As you add fiber to someone’s diet, add water to make sure their digestion stays on track. High fiber, combined with a lack of liquids, can cause constipation.
Water, in general, is necessary for overall good health.
“Hydration is extremely important, especially if someone is ill,” Meyers says. “If they don’t like water, add a little bit of flavor with some juice or fruit.”
Soups are great way to add both fiber-filled vegetables and fluids to diets, especially if someone has difficulty chewing raw vegetables.
Supplement drinks not a substitute for good nutrition
While supplement drinks sound like a great way to make sure someone is getting their nutrients, Simmer cautions against relying on them everyday.
“People think they can drink a supplement and get the nutrition they need,” she says.
In truth, supplement drinks require several bottles to meet many dietary requirements, and Simmer adds, “They’re expensive.”

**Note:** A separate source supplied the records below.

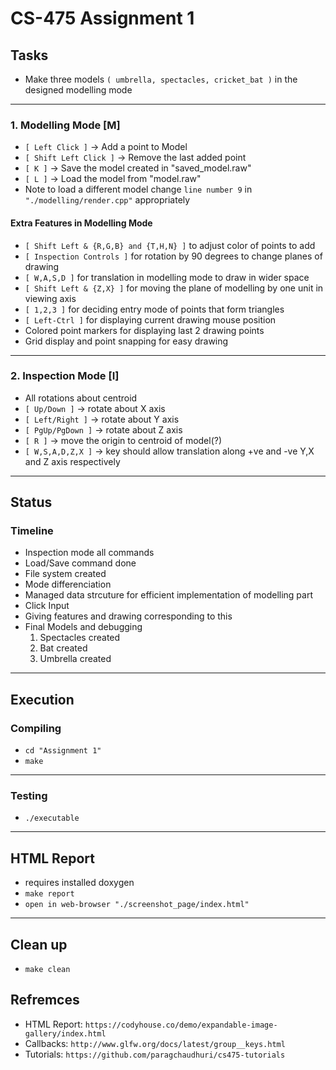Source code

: # CS-475 Assignment 1

## Tasks

- Make three models `( umbrella, spectacles, cricket_bat )` in the designed modelling mode

***

### 1. Modelling Mode [M]

- `[ Left Click ]` -> Add a point to Model
- `[ Shift Left Click ]` -> Remove the last added point
- `[ K ]` -> Save the model created in "saved_model.raw"
- `[ L ]` -> Load the model from "model.raw"
- Note to load a different model change `line number 9` in `"./modelling/render.cpp"` appropriately

#### Extra Features in Modelling Mode
- `[ Shift Left & {R,G,B} and {T,H,N} ]` to adjust color of points to add
- `[ Inspection Controls ]` for rotation by 90 degrees to change planes of drawing
- `[ W,A,S,D ]` for translation in modelling mode to draw in wider space 
- `[ Shift Left & {Z,X} ]` for moving the plane of modelling by one unit in viewing axis
- `[ 1,2,3 ]` for deciding entry mode of points that form triangles
- `[ Left-Ctrl ]` for displaying current drawing mouse position
-  Colored point markers for displaying last 2 drawing points
-  Grid display and point snapping for easy drawing
 
***

### 2. Inspection Mode [I] 

- All rotations about centroid
- `[ Up/Down ]` -> rotate about X axis 
- `[ Left/Right ]` -> rotate about Y axis
- `[ PgUp/PgDown ]` -> rotate about Z axis
- `[ R ]` -> move the origin to centroid of model(?)
- `[ W,S,A,D,Z,X ]` -> key should allow translation along +ve and -ve Y,X and Z axis respectively

---

## Status

### Timeline 
- Inspection mode all commands 
- Load/Save command done
- File system created
- Mode differenciation
- Managed data strcuture for efficient implementation of modelling part
- Click Input
- Giving features and drawing corresponding to this
- Final Models and debugging
	1. Spectacles created
	2. Bat created
	3. Umbrella created

---

## Execution

### Compiling
- `cd "Assignment 1"`
- `make`

***

### Testing
- `./executable`

---

## HTML Report
- requires installed doxygen 
- `make report`
- `open in web-browser "./screenshot_page/index.html"`

---

## Clean up
- `make clean`

## Refremces
- HTML Report: `https://codyhouse.co/demo/expandable-image-gallery/index.html`
- Callbacks: `http://www.glfw.org/docs/latest/group__keys.html`
- Tutorials: `https://github.com/paragchaudhuri/cs475-tutorials`

	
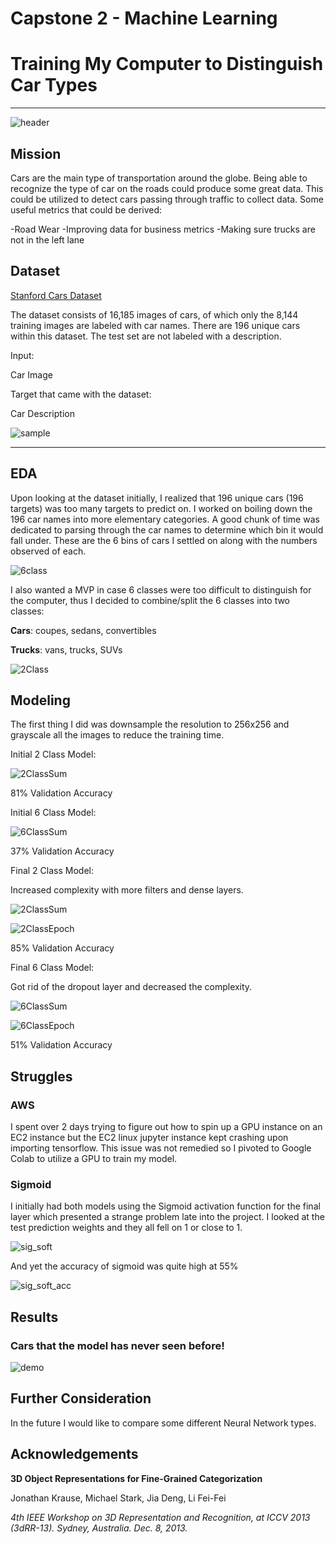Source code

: # Capstone 2 - Machine Learning

# Training My Computer to Distinguish Car Types

-------

![header](./images/header.JPG)

## Mission

Cars are the main type of transportation around the globe. Being able to recognize the type of car on the roads could produce some great data.
This could be utilized to detect cars passing through traffic to collect data. Some useful metrics that could be derived:

-Road Wear
-Improving data for business metrics
-Making sure trucks are not in the left lane

## Dataset

[Stanford Cars Dataset](https://www.kaggle.com/eduardo4jesus/stanford-cars-dataset)

The dataset consists of 16,185 images of cars, of which only the 8,144 training images are labeled with car names. There are 196 unique cars within this dataset. The test set are not labeled with a description. 

Input:

Car Image

Target that came with the dataset: 

Car Description

![sample](./images/data_sample.png)

------

## EDA

Upon looking at the dataset initially, I realized that 196 unique cars (196 targets) was too many targets to predict on. I worked on boiling down the 196 car names into more elementary categories. A good chunk of time was dedicated to parsing through the car names to determine which bin it would fall under. These are the 6 bins of cars I settled on along with the numbers observed of each.

![6class](./images/Car_Type_Distribution.png)

I also wanted a MVP in case 6 classes were too difficult to distinguish for the computer, thus I decided to combine/split the 6 classes into two classes:

**Cars**: coupes, sedans, convertibles 

**Trucks**: vans, trucks, SUVs

![2Class](images/EZ_Type_Distribution.png)

## Modeling

The first thing I did was downsample the resolution to 256x256 and grayscale all the images to reduce the training time.

Initial 2 Class Model:

![2ClassSum](images/480k281.JPG)

81% Validation Accuracy

Initial 6 Class Model:

![6ClassSum](images/3_7mil637.JPG)

37% Validation Accuracy

Final 2 Class Model:

Increased complexity with more filters and dense layers.

![2ClassSum](images/1_4mil285.JPG)

![2ClassEpoch](images/2_Classes_Val_over_epoch.png)

85% Validation Accuracy

Final 6 Class Model:

Got rid of the dropout layer and decreased the complexity.

![6ClassSum](images/2mil651.JPG)

![6ClassEpoch](images/6_Classes_Val_over_epoch.png)

51% Validation Accuracy

## Struggles

### AWS

I spent over 2 days trying to figure out how to spin up a GPU instance on an EC2 instance but the EC2 linux jupyter instance kept crashing upon importing tensorflow. This issue was not remedied so I pivoted to Google Colab to utilize a GPU to train my model.

### Sigmoid

I initially had both models using the Sigmoid activation function for the final layer which presented a strange problem late into the project. I looked at the test prediction weights and they all fell on 1 or close to 1.

![sig_soft](images/sig_vs_softmax_output.JPG)

And yet the accuracy of sigmoid was quite high at 55% 

![sig_soft_acc](images/sig_vs_softmax_acc.JPG)


## Results

### Cars that the model has never seen before!

![demo](images/Cars_demo.png)

## Further Consideration

In the future I would like to compare some different Neural Network types.

## Acknowledgements

**3D Object Representations for Fine-Grained Categorization**

Jonathan Krause, Michael Stark, Jia Deng, Li Fei-Fei

*4th IEEE Workshop on 3D Representation and Recognition, at ICCV 2013 (3dRR-13). Sydney, Australia. Dec. 8, 2013.*

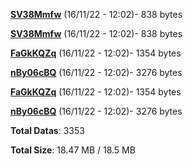 [**SV38Mmfw**](/data/SV38Mmfw.txt) (16/11/22 - 12:02)- 838 bytes

[**SV38Mmfw**](/data/SV38Mmfw.txt) (16/11/22 - 12:02)- 838 bytes

[**FaGkKQZq**](/data/FaGkKQZq.txt) (16/11/22 - 12:02)- 1354 bytes

[**nBy06cBQ**](/data/nBy06cBQ.txt) (16/11/22 - 12:02)- 3276 bytes

[**FaGkKQZq**](/data/FaGkKQZq.txt) (16/11/22 - 12:02)- 1354 bytes

[**nBy06cBQ**](/data/nBy06cBQ.txt) (16/11/22 - 12:02)- 3276 bytes

**Total Datas**: 3353

**Total Size**: 18.47 MB / 18.5 MB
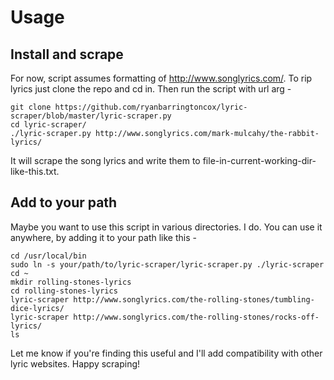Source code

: # Usage                                                                                                                                                                                
## Install and scrape

For now, script assumes formatting of http://www.songlyrics.com/.  To rip lyrics just clone the repo and cd in.  Then run the script with url arg -

    git clone https://github.com/ryanbarringtoncox/lyric-scraper/blob/master/lyric-scraper.py
    cd lyric-scraper/
    ./lyric-scraper.py http://www.songlyrics.com/mark-mulcahy/the-rabbit-lyrics/

It will scrape the song lyrics and write them to file-in-current-working-dir-like-this.txt.

## Add to your path

Maybe you want to use this script in various directories.  I do.  You can use it anywhere, by adding it to your path like this -

    cd /usr/local/bin
    sudo ln -s your/path/to/lyric-scraper/lyric-scraper.py ./lyric-scraper
    cd ~
    mkdir rolling-stones-lyrics
    cd rolling-stones-lyrics
    lyric-scraper http://www.songlyrics.com/the-rolling-stones/tumbling-dice-lyrics/
    lyric-scraper http://www.songlyrics.com/the-rolling-stones/rocks-off-lyrics/
    ls

Let me know if you're finding this useful and I'll add compatibility with other lyric websites.  Happy scraping!
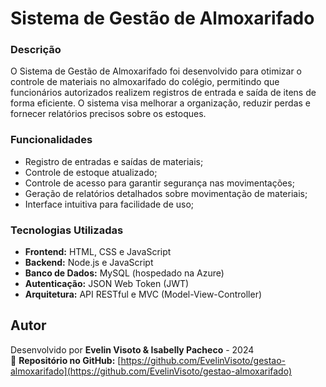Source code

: # Sistema de Gestão de Almoxarifado

### Descrição

O Sistema de Gestão de Almoxarifado foi desenvolvido para otimizar o controle de materiais no almoxarifado do colégio, permitindo que funcionários autorizados realizem registros de entrada e saída de itens de forma eficiente. O sistema visa melhorar a organização, reduzir perdas e fornecer relatórios precisos sobre os estoques.

### Funcionalidades

- Registro de entradas e saídas de materiais;
- Controle de estoque atualizado;
- Controle de acesso para garantir segurança nas movimentações;
- Geração de relatórios detalhados sobre movimentação de materiais;
- Interface intuitiva para facilidade de uso;

### Tecnologias Utilizadas

- **Frontend:** HTML, CSS e JavaScript
- **Backend:** Node.js e JavaScript
- **Banco de Dados:** MySQL (hospedado na Azure)
- **Autenticação:** JSON Web Token (JWT)
- **Arquitetura:** API RESTful e MVC (Model-View-Controller)

## Autor

Desenvolvido por **Evelin Visoto & Isabelly Pacheco** - 2024  
📌 **Repositório no GitHub:** [https://github.com/EvelinVisoto/gestao-almoxarifado](https://github.com/EvelinVisoto/gestao-almoxarifado)


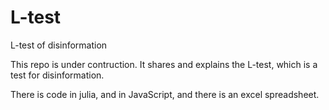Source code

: # L-test
L-test of disinformation

This repo is under contruction.
It shares and explains the L-test, which is a test for disinformation. 

There is code in julia, and in JavaScript, and there is an excel spreadsheet.
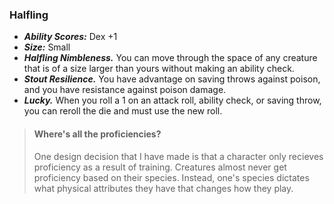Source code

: ### Halfling
- ***Ability Scores:*** Dex +1
- ***Size:*** Small
- ***Halfling Nimbleness.*** You can move through the space of any creature that is of a size larger than yours without making an ability check.
- ***Stout Resilience.*** You have advantage on saving throws against poison, and you have resistance against poison damage.
- ***Lucky.*** When you roll a 1 on an attack roll, ability check, or saving throw, you can reroll the die and must use the new roll.


> #### Where's all the proficiencies?
> One design decision that I have made is that a character only recieves proficiency as a result of training. Creatures almost never get proficiency based on their species. Instead, one's species dictates what physical attributes they have that changes how they play.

They are also high in sugar. Some drinks have more than 10 grams and others nearly 20 grams of sugar per serving, more than in a sugary cereal.
If someone is able to eat three healthy meals a day with fruits, vegetables and whole grains, they likely don’t need a supplement drink. If you are using supplement drinks to get more protein in a person’s diet, a glass of milk, powdered milk, and yogurt are high-quality protein sources, Meyers says
Consider prepared food
Simmer and Meyers agree that if a person is homebound, caregivers should consider participating in the Meals on Wheels program through the Whatcom/San Juan Nutrition Program. The meals can take some of the burden off of caregivers, and ensure the person they are caring for gets what they need.
“Each meal is balanced nutritionally,” Simmer says. “There is not an overload of fat, sugar or sodium.”